變態現象程度之深淺,至不齊一,上述二例,乃舉顯而深者言耳。扶乩現象是一時的變態現象,扶者之手與臂一時為扶者下意識之我所佔領,故手之運動及其所作之文字,扶者意識之我莫從而知之。

歇斯推里亞病者無感覺之手能作文字以答人問,Ansel Bourne下意識之我能營商業,F&da下意識之我能行常人一切之行為,則扶乩者下意識之我能藉乩以作文字,何疑之有,亦何怪之有?顧信奉「靈學」者必又有辯,以為扶乩所得之文,實非扶者所能作,例如《靈學叢志》中所載答吳稚暉先生音韻文三篇,文雖膚淺,然扶者毫無小學智識,即欲偽造亦斷無偽造之實力。扶者意識之我尚不能作,乃謂扶者下意識之我為之,試問扶者下意識之我何由能做此文耶?此種見解實為創造「靈學」之大護符,而亦常人不敢絕對排斥「靈學」之一大原因也。雖然,謂下意識之我不能為意識之我所不能為者,亦未嘗深思故耳。如前例所雲,Ansel Bourne一牧師也,未嘗學習商業,亦未嘗留意商情,而一旦變為Brown,設店賣物,條理井然,有若素習,此非下意識之我能為意識之我所不能為之一證耶。蓋意識之我統領身心,終日營營,以經營切己之事為專職,其有與一身利害不甚密切之事,有時雖映於吾目接於吾耳,吾視之不見聽之不聞者有之,或雖一時聞見而知之,及事過境遷,遺忘凈盡不稍留痕跡者有之。下意識之我則不然,以清閑之身處無事之位,得從容閑暇以觀察意識我所視為不切己之事物,故意識之我所視而不見聽而不聞者,下意識之我得見之聞之,或意識之我所既經遺忘不稍留痕跡者,下意識之我得牢記之,且與經驗當時之情形無絲毫之異。Ansel Bourne身為牧師,商業非其切己之事情,故其意識之我不知商情,然身居市上,豈無觀察商事之機會,徒以事非切己,故未加註意耳,而下意識之我則嘗留意及之,故一旦下意識之我統領身心,本過去之經驗以經營商業,乃能有條不紊。下意識之我能經驗意識之我所不經驗,能記憶意識之我所不記憶,例證甚多,舉數則如下。

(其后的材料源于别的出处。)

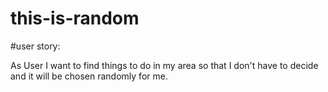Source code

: # this-is-random

#user story:

As User I want to find things to do in my area so that I don't have to decide and it will be chosen randomly for me.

Niss Hunt於某日下午六時付園丁工資,以紙包之,並付信數封,囑於歸家途中寄出。一小時後,園丁忽奔回,言失去工資,沿途尋覓,杳不可得,恐已為人拾去。入

夜,園丁睡後,忽夢見途中某處泥塊之傍,紙包之工資在焉,晨起搜之,果得之於夢中所見之處。園丁能於夢中發見所失之物,一若甚屬奇異,其實夢非能預言,亦非有神秘之力。當園丁遺落工資之時,其意識之我雖不及自覺,其下意識之我實親見之。夢時意識休息.下意識之觀念遂得出現於心中,其觀念甚明且強,故醒後猶能憶之耳。此下意識之我能經驗意識之我所不經驗之一證也。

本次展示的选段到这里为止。